DELHI (21 January 2010) – UN Special Rapporteur Okechukwu Ibeanu acknowledged Thursday the progress achieved in India’s recycling sector, but warned that “a number of serious concerns remain to be properly addressed in order to minimise the adverse effects that hazardous activities, such as shipbreaking and the recycling of electronic waste (e-waste), have on the human rights of countless individuals working in these sectors or living close to the places where these activities take place.”
“I welcome the significant progress India has made in improving health and safety conditions in the shipbreaking yards, as witnessed by the considerable decrease in the number of work-related injuries resulting in death or permanent or temporary disabilities,” said the UN expert on the adverse effects of the movement and dumping of toxic and dangerous products and wastes on the enjoyment of human rights, at the end of his 10-day mission to the country.
“However,” stressed Mr. Ibeanu, “first and foremost, I urge the owners of the yards to comply with the existing labour and social security legislation, and on the Government to monitor its effective implementation.”
The Special Rapporteur noted that “training opportunities need to be improved, and personal protective equipments should be provided to, and used by, all workers in the yards. Medical facilities do not possess sufficient human, technical and financial resources to provide any treatment other than first aid for minor injuries, and there are no schools or formal education facilities for the children of those employed in the yards, 20 per cent of whom are accompanied by their families.”

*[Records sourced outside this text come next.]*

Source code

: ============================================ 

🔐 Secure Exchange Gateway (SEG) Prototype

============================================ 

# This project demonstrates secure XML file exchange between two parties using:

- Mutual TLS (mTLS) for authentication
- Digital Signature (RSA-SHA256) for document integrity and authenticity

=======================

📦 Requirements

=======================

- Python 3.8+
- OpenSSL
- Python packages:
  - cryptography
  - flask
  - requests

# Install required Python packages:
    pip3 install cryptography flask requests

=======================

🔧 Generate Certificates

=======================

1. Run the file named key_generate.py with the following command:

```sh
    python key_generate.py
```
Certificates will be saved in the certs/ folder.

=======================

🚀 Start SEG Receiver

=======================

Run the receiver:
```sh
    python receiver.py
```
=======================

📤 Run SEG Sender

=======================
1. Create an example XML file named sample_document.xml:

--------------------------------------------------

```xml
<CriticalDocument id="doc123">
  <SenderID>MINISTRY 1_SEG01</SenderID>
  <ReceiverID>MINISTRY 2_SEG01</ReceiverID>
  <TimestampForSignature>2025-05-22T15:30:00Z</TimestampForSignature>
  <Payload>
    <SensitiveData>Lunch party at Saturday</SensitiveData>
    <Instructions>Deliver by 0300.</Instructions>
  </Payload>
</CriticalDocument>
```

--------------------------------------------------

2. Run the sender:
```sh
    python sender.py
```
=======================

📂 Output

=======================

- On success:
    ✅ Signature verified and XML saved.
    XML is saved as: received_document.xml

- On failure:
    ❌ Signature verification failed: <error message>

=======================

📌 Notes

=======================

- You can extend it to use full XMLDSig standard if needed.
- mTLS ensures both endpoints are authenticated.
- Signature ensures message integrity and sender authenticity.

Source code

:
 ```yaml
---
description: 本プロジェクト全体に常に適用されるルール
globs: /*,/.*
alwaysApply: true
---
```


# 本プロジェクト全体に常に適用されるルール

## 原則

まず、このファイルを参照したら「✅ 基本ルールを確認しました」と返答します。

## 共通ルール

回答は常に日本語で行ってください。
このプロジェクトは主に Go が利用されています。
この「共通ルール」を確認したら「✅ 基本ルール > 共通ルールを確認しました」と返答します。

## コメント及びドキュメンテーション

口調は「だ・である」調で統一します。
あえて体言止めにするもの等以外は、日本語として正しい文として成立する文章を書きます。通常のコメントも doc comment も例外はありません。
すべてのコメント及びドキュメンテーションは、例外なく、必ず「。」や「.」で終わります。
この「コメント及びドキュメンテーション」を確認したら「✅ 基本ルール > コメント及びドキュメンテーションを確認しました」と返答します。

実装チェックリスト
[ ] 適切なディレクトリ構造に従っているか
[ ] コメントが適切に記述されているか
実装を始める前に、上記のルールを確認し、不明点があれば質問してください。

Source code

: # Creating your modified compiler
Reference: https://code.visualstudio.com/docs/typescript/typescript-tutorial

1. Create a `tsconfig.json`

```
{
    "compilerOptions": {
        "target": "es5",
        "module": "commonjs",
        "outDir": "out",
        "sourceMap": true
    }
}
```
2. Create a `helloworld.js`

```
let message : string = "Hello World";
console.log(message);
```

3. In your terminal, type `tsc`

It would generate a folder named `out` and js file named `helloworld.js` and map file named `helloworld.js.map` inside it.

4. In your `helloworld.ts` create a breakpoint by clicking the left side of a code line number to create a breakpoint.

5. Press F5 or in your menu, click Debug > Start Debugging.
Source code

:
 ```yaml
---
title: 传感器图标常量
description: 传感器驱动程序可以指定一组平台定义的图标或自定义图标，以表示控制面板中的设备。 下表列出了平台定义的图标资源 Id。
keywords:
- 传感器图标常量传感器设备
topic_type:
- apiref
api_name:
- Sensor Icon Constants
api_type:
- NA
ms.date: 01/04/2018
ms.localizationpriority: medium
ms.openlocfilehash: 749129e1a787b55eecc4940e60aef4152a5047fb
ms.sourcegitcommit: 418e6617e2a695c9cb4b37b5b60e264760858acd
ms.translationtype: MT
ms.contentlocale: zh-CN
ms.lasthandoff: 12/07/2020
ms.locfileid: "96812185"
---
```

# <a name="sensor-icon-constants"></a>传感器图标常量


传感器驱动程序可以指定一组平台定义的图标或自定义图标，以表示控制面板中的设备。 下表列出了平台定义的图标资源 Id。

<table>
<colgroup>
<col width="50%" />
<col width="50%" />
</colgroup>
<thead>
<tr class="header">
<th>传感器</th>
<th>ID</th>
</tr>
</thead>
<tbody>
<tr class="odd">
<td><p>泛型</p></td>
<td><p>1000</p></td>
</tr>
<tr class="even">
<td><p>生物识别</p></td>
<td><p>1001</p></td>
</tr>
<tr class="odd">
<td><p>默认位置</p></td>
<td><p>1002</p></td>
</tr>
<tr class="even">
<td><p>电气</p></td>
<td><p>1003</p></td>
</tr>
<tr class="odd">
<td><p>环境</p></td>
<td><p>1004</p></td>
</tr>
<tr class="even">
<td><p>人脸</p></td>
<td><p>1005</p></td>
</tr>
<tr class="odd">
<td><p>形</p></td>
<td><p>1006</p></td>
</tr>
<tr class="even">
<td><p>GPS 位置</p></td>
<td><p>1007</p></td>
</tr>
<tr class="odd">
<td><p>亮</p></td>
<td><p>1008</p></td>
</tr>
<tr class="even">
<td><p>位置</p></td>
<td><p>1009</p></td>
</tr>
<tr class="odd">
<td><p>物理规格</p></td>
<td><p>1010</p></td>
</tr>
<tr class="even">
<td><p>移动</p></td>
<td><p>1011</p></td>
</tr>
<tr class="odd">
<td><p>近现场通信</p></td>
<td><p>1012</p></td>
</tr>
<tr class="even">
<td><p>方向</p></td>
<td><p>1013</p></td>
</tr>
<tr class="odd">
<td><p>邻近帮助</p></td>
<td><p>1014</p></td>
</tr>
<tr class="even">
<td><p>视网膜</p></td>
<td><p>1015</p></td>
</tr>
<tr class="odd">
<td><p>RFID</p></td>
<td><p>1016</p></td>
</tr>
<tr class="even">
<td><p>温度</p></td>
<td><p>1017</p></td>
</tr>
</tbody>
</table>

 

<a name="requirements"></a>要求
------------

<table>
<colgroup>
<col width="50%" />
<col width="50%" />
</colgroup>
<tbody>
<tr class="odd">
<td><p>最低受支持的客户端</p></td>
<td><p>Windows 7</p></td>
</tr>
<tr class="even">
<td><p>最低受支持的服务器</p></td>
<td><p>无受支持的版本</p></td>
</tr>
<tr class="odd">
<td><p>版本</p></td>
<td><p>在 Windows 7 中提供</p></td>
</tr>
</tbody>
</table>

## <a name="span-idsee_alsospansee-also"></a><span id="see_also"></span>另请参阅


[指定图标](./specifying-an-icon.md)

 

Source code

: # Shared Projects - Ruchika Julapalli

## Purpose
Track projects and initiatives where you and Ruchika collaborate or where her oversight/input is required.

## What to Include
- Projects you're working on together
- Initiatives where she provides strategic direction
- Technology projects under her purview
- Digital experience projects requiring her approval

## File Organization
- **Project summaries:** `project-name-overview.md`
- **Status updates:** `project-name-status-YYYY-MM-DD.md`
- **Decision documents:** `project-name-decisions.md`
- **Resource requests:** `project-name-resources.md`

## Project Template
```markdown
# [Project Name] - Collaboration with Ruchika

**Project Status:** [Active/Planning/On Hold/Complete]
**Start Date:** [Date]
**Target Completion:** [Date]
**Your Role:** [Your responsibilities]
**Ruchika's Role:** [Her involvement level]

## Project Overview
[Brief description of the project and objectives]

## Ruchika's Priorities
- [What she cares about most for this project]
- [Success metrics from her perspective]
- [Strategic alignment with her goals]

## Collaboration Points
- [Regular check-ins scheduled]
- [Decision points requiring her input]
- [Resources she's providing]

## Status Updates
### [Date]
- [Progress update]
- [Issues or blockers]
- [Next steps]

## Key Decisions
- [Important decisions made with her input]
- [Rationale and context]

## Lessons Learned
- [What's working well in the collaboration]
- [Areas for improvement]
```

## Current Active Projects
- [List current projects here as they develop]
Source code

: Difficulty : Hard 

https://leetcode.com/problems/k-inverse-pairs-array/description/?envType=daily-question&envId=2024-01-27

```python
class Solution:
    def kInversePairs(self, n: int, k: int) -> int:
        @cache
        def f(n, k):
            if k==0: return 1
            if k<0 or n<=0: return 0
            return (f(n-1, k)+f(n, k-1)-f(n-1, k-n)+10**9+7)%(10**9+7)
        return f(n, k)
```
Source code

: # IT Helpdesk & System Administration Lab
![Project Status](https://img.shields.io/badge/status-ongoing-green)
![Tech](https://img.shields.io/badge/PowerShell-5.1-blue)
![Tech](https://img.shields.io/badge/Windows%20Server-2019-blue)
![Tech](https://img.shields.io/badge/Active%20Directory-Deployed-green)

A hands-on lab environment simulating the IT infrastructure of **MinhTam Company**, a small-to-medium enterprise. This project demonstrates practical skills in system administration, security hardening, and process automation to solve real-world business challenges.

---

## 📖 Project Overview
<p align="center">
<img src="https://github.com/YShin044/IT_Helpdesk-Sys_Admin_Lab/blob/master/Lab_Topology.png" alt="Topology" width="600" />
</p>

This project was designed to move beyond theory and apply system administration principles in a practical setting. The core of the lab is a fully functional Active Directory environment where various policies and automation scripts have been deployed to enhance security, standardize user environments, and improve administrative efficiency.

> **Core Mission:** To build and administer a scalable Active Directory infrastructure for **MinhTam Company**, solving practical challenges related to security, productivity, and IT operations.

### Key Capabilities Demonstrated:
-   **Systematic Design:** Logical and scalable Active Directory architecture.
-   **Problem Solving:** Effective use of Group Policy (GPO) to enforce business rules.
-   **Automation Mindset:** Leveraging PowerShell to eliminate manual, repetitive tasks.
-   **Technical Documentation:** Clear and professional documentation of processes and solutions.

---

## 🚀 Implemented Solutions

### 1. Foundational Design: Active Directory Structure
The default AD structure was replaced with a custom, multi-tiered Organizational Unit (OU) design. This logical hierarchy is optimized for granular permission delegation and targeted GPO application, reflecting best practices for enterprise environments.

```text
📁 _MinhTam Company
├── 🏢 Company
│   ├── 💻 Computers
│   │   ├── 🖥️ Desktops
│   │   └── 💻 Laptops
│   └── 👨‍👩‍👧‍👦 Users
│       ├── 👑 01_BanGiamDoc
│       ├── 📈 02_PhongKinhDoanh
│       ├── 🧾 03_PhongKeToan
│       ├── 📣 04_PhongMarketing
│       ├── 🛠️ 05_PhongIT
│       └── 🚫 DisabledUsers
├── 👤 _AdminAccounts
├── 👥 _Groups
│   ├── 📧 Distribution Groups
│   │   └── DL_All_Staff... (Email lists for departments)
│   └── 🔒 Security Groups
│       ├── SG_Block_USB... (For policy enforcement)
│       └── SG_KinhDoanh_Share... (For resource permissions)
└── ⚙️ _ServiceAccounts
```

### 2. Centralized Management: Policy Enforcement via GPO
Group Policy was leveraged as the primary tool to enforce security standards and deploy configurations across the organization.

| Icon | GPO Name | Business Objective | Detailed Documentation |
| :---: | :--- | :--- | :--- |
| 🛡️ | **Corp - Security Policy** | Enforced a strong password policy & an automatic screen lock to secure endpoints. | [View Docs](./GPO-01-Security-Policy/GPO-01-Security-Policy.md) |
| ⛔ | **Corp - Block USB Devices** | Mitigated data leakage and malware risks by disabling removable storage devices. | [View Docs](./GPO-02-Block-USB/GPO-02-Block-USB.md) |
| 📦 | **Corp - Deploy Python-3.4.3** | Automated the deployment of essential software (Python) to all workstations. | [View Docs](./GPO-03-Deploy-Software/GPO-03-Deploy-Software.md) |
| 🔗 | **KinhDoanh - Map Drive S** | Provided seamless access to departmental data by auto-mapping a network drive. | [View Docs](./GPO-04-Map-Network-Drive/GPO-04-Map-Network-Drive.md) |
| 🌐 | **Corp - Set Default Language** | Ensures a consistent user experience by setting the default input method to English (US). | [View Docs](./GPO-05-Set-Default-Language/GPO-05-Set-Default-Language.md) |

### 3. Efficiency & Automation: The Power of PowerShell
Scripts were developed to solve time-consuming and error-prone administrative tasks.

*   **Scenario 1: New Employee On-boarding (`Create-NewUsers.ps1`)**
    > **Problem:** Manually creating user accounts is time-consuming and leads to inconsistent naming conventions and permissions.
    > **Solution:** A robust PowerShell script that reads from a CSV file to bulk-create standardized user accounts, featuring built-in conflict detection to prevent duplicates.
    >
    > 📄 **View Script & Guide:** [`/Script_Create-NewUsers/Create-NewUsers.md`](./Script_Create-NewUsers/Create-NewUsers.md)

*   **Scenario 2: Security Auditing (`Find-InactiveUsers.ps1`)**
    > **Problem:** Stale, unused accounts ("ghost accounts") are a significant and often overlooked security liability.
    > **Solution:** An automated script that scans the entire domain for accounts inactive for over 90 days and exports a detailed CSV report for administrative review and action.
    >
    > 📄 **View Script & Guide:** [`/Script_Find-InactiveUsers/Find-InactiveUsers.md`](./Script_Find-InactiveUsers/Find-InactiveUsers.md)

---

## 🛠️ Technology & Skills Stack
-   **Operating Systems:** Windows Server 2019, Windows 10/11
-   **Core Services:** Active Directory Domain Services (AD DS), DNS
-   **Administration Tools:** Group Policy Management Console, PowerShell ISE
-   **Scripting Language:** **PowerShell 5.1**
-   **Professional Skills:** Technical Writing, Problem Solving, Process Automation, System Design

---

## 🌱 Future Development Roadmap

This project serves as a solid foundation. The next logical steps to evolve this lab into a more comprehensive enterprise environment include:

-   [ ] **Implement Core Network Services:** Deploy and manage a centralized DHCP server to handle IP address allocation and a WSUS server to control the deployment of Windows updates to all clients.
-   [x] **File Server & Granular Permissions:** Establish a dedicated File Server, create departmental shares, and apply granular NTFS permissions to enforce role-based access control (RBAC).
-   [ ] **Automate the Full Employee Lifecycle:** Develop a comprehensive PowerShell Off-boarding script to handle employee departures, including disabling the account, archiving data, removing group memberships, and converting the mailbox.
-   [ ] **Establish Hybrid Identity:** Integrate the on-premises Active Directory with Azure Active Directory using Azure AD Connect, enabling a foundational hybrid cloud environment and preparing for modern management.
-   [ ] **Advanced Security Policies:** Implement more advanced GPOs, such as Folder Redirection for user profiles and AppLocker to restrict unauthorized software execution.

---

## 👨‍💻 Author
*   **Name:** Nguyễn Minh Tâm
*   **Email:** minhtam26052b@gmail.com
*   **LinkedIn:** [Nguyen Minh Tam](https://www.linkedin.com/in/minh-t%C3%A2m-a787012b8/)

In India, ships are currently dismantled on the beach, a method commonly referred to as “beaching”, and its actual impact on the surrounding environment and the livelihood of local communities relying on agriculture and fishing for their subsistence continues to be debated. “In order to ascertain the environmental impact of the shipbreaking industry,” Mr. Ibeanu said, “I recommend an independent study to assess the actual and potential adverse effects that may be caused by the discharge of hazardous material into the natural environment, as well as the level of risk.”
With regard to e-waste, the Special Rapporteur said that 97 per cent of the 400,000 metric tonnes of e-waste generated in India is dismantled and recycled in small-scale, informal laboratories where individuals are constantly exposed to over 50 hazardous chemicals or heavy metals that can cause serious health and environmental risks if not disposed in an environmentally safe manner.
“The main challenge ahead is that of creating appropriate incentives to ensure that obsolete electronic equipment are recycled in certified facilities that can dismantle and recycle them in an environmentally sound way that prevents the risk of health consequences for the workers involved or others and to ensure appropriate information is available on the hazards associated with e-waste, both for recycling workers and to the broader population,” Mr. Ibeanu said.
Based on the information collected during the visit, the Rapporteur will prepare a report and make recommendations on how to protect the human rights against the threats posed by the unsound management and disposal of toxic and dangerous products and wastes. His report will be presented to the UN Human Rights Council in 2010.
Okechukwu Ibeanu, Professor of Political Science at the University of Nigeria, was appointed Special Rapporteur in 2004 by the Human Rights Council. As Special Rapporteur, he is independent from any government or organization and serves in his individual capacity.